The retailer must trust that the amount displayed on the terminal's screen has actually been credited to the value on the retailer's Mondex card, and must train their staff to check the amount visually. This would appear to be under the control of the Mondex chip in the retailer's card, and hence the risk of a programming error and fraud by Mondex may be borne by the retailer.

Depending on the terms of their contracts with their card-issuer, retailers may also run the risk that value-transfers onto the retailer's Mondex card, which were processed in good faith, may not be honoured by their bank. There is the risk of the retailer's Mondex card being lost, or the functionality damaged beyond repair and recognition, e.g. by an accident such as standing on it, or an electrical malfunction in the terminal. It appears likely that the onus would be on the retailer to prove the value that is contained in a damaged or lost card. This may or may not be feasible, depending on the internal design and data-capacity of the retailer terminals, including the nature of the medium in which the transaction trail is stored.

A risk exists that cashiers may issue unauthorised credits. To counter this risk, Mondex retailer terminals are configured such that they can be set to 'receive-only'. In this mode, Mondex value cannot be paid out of the chip in the terminal without a code being entered, presumably by a supervisor.

(c) Consumers

From the consumer's viewpoint, purchasing transactions are simplified, because the same item has to be handed over on each occasion a purchase is made; no search for appropriate denominations of notes and coins is necessary.

The consumer needs to invest some concentration at the point of sale, to ensure that the total appearing on the customer-viewable display is accurate (in the case of simple purchases), or credible (in the case of multiple-item purchases). In addition, trust is needed, that the amount debited to the card is the same as that displayed. This is much the same as with purchases using any other form of value except cash (where the consumer retains control through choice of the notes and coins tendered, and the ability to count the change). As an adjunct to the development and maintenance of that trust, readers are being provided capable of displaying the balance and the last ten transactions. These are of some consequence, but they do not add up to a particularly substantial protection.

The card may be locked by the consumer. This denies the benefit of the outstanding value to any would-be thief, but it does not save the loss of the value by the consumer. Hence the disencentive to the thief is merely the possibility that the victim may have locked the card, and since the majority of card-holders are likely, for reasons of apathy and forgetfulness, to leave their cards unlocked most of the time, thieves are hardly likely to be dissuaded from practising their trade. Unlike cash, Mondex cards will be capable of being returned by an honest finder, via the card-issuer.

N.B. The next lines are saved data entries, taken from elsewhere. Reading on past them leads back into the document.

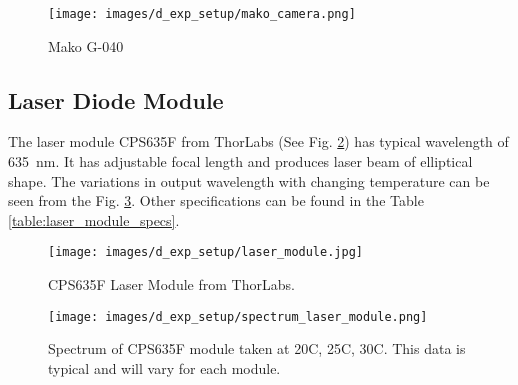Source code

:     \begin{figure}[h]
        \centering
        \texttt{[image: images/d\_exp\_setup/mako\_camera.png]}
        \caption{Mako G-040 \cite{mako_camera}}
        \label{fig:mako_camera.png}
    \end{figure}

\clearpage

\subsection{Laser Diode Module}
    The laser module CPS635F from ThorLabs (See Fig. \ref{fig:laser_module.jpg}) has typical wavelength of \SI{635}{\nano\meter}. It has adjustable focal length and produces laser beam of elliptical shape. The variations in output wavelength with changing temperature can be seen from the Fig. \ref{fig:spectrum_laser_module.png}. Other specifications can be found in the Table \ref{table:laser_module_specs}.

    \begin{figure}[h]
        \centering
        \texttt{[image: images/d\_exp\_setup/laser\_module.jpg]}
        \caption{CPS635F Laser Module from ThorLabs. \cite{thorlabs_laser}}
        \label{fig:laser_module.jpg}
    \end{figure}

    \begin{figure}[h]
        \centering
        \texttt{[image: images/d\_exp\_setup/spectrum\_laser\_module.png]}
        \caption{Spectrum of CPS635F module taken at 20\textdegree{}C, 25\textdegree{}C, 30\textdegree{}C. This data is typical and will vary for each module. \cite{thorlabs_laser}}
        \label{fig:spectrum_laser_module.png}
    \end{figure}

The incidence of this occuring may, however, be less than dramatic.

The locking of a card creates inconvenience and an additional risk-exposure. The inconvenience arises from having to find a device at which it can be unlocked (most conveniently, but expensively, using one's own wallet; or at a public balance-reader or public payphone). The risk is that the PCN has to be keyed in order to unlock the card, and the act of keying is most probably done in public, increasing the risk of observation of the PCN by a potential thief of the card. This risk is likely to be largely borne by the consumer.

There is the risk of the consumer's Mondex card being lost, or the functionality damaged beyond repair and recognition, e.g. by an accident such as standing on it, or an electrical malfunction in a terminal. The onus appears to be on the consumer to prove the value that is contained in a damaged or lost card (Condition 1.4(ii) and 2.1-2.7). If the card is lost or unreadable, there appears to be no other record, and the value would be foregone (unless the card-issuer is prepared to accept and credit the card-holder's account for such amount as the card-holder is prepared to estimate in an affidavit).

A possible exception would exist if the card-issuer were to download all data from all merchant Mondex-cards, and maintain a complete record of all transactions against a given PID, enabling re-construction of the balance that should have been remaining on the missing card. However there are at least three leakages of transaction information:

Because this is a systematic rather than a random risk, it appears unlikely that the card-issuer would be prepared to accept it.

This analysis is in conflict with a section of text appearing on Mondex's web-pages, which states that "If the damage is so severe that it is impossible to read the balance left on the card the cardholder can claim the value back from the issuing bank". Given that this sentence is internally inconsistent, and that express conditions are likely to be read as over-riding vague marketing 'hype', it may be advisable to assume that the risk of damage beyond repair is in fact borne by the card-holder.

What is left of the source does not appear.